Identity and Dreams Anew: Andina

This past Saturday, I was gifted with a pair of tickets to go see Andina: The Opera that Never Was. Created 80 years ago by the Colombian-born and Chicago-enamored composer Eustasio Rosales, a handcrafted copy of the never-performed Andina was found stored away by Rosales’s great-grandson, Arlen Parsa. Realizing that no one in his or his mother’s family had ever known much about their great-grandfather or his music, Arlen set upon a journey to change this and to honor his great-grandfather by having his last work finally premiered.

Arlen Parsa and great grandfather, composer Eustasio Rosales. Photo credit: www.andinalives.com
Arlen Parsa holds a photograph of his great grandfather, composer Eustasio Rosales.
Photo credit: www.andinalives.com

Knowing nothing about opera music, this was no easy task. It was made lighter however, by the collective nature it soon took, from a Kickstarter campaign to a host of other hands that have helped make his grandfather’s dream deferred into a beautiful reality. “I feel lucky to work with such great people,” Arlen states, “from Chris Ramaekers the conductor, to Pablo Santiago Chin, the music transcriptionist who typed up the old musical manuscripts, to our wonderful singers, and the extraordinarily talented Chicago Composers Orchestra.”

Few people know of my love for opera. And like Arlen, I really don’t know much about it, except that I love it and know how it makes me feel. How can it be described?
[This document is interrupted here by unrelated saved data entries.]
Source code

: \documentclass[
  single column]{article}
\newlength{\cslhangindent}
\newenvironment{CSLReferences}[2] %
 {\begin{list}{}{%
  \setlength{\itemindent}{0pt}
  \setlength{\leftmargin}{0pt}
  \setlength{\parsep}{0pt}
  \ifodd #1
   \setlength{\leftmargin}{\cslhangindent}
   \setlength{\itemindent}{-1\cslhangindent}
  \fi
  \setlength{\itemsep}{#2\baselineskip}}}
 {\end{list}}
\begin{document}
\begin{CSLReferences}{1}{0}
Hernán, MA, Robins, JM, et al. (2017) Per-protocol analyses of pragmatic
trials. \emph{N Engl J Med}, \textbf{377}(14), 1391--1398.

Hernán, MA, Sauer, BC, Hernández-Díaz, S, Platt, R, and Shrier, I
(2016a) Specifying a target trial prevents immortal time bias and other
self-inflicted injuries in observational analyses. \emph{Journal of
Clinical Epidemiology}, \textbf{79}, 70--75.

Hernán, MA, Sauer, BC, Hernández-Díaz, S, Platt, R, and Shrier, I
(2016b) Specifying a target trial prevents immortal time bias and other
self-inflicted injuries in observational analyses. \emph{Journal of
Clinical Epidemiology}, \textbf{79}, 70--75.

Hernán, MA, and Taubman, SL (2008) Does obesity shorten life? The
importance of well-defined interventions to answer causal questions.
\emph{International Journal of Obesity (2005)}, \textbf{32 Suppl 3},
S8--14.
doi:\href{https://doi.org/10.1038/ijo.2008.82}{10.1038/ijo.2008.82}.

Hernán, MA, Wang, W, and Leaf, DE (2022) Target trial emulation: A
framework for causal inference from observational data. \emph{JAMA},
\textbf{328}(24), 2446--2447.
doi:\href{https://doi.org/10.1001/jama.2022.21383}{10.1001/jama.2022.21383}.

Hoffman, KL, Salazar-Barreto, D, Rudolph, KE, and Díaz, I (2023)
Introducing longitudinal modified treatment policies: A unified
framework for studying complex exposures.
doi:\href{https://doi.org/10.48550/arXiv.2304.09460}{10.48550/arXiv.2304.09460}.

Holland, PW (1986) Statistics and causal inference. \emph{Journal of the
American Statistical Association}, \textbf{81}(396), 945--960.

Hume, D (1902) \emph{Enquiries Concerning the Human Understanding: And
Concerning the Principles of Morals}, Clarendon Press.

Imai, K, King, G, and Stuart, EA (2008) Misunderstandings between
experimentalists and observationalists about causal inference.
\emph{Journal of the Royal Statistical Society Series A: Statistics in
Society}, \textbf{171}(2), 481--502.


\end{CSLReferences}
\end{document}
Can you put into words something that takes a hold of you, that enraptures you, that causes you to transcend into the heavens and reminds you of your origin as stardust? Ecstatic? Enchanting? Andina does not disappoint.

The performance at the Athenaeum Theatre was executed with such grace, talent, and style. The music, colorful set, and lighting wonderfully captured the operas’ storyline, a tale of a woman from the Andean mountains in Colombia named Rosa who is loved by two different suitors, one poor the other rich, one with a passionate new love for her and the other with the familiar, yet deep love of someone who grows up with her in her hometown. It was inspiring to see every part of the opera work together, such harmony perhaps a reminder of the possibilities of our existence.

Art is often a mirror of its creator, a window into their mind and soul, so it does not surprise me when Arlen states: “I think getting to know sort of this mythic ancestor of ours through hearing his music at long last has been the greatest thing to come out of this adventure. And it turns out the music is beautiful too. It’s like a gift that we’ve finally been able to crack open, after 80 years.” I was honored to have witnessed and been a part of the opening of such a gift.

At its closing, Arlen expressed his family’s hope that this first performance of Andina not be its last. I am confident it will not. The opera was performed in its original Spanish language from Colombia, with the professional assistance of Diana Gabriel. Perhaps a premier in Colombia will be next?

Eustasio Rosales: the somebody who left all that he knew to come here, becoming a nobody, and leaving something to remind us that you are always a somebody and can never be a nobody.